The metamorphosis over the last decades has resulted in the realization and appreciation that true leadership comes from having vulnerability and admitting one’s humanity. Leadership is redefined by the shifting sands of time and the technology, access to information and the sheer amount of material on the subject that has been produced.  

When you look at the leaders of the previous generations you see people that were larger than life: General Patton, FDR, John Kennedy, Winston Churchill and the like. These men were not exposed for their weaknesses until after their death, and even then it was done in whispers and rumors. 

The tome Patton on Leadership by Alan Axelrod is a great example. Axelrod takes quotes from the addresses, notes and letters attributed to General Patton then gives a brief analysis on what was meant and what we can learn from each nugget of wisdom. This is one of the many books in my library that I review time and time again. 

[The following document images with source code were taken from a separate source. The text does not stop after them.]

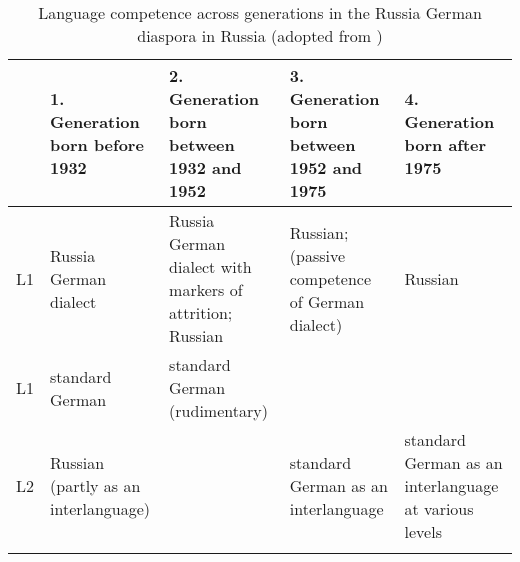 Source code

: \begin{table}\small
\begin{tabularx}{\textwidth}{l QQQQ}
	\lsptoprule
			& 1. Generation born before 1932 & 2. Generation born between 1932 and 1952 & 3. Generation born between 1952 and 1975 & 4. Generation born after 1975 \\\midrule
		L1 & Russia German dialect	& Russia German dialect with markers of attrition; Russian	& Russian; (passive competence of German dialect) 	& Russian\\\tablevspace
		L1 & standard German	& standard German (rudimentary)	& 	& \\\tablevspace
		L2 & Russian (partly as an interlanguage)	& 	& standard German as an interlanguage 	& standard German as an interlanguage at various levels\\
		\lspbottomrule
\end{tabularx}
\caption{Language competence across generations in the Russia German diaspora in Russia (adopted from \citealt{riehlTA})\label{tab:3:2}}
\end{table}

I noticed during my most recent reading that I disagree with Axelrod on his analysis for one simple reason: experience. 

Learning is the combined experiences of someone being applied to the lessons at hand. It’s innately empathetic in that it implies human growth from the past self. For me, all of the triumphs, failures, successes, and disappointments in my life act as a filter to what and how I learn. This is why I can read something and get absolutely nothing from it, and you can read the same thing and be transformed. 

#13 in the Axelrod book is the quote from General Patton “Generals must never show doubt, discouragement or fatigue.” So don’t show you are human? That may have been true for the greatest generation, the ones that fought the Third Reich but does not play well today. 

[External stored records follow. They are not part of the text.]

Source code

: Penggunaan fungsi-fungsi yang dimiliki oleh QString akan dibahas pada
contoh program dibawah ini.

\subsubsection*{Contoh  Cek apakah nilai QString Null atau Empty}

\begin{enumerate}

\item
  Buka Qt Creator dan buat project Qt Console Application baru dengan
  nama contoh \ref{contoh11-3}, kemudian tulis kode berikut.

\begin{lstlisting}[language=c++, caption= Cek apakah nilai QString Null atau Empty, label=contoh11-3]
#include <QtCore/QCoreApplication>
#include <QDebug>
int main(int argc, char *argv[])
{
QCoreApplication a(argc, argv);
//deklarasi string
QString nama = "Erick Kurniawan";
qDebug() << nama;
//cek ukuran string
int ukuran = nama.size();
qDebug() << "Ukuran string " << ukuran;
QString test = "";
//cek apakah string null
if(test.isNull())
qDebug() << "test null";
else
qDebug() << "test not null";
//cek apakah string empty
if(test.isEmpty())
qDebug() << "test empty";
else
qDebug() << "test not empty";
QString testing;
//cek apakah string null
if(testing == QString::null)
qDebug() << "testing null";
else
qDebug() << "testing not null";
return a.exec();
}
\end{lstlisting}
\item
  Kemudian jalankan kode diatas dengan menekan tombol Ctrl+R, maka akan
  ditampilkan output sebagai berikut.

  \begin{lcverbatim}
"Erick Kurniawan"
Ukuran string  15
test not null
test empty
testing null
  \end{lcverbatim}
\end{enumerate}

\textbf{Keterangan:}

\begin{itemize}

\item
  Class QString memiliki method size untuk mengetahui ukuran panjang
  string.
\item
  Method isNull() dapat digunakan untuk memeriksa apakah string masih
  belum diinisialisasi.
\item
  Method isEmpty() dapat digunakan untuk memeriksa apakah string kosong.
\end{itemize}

It’s critical that you bring empathy to your business operations. Empathy leadership is essential for our negotiation and mediation services at Phoenix Consulting, And it’s helped me grow as a leader in my business and beyond. 

Empathy leadership starts with yourself. You have to give yourself some empathy and compassion in order to truly provide it to others. So continue striving to be human, accept the human-ness in others, and practice empathy leadership in your businesses and throughout your life. You’ll be very glad that you did.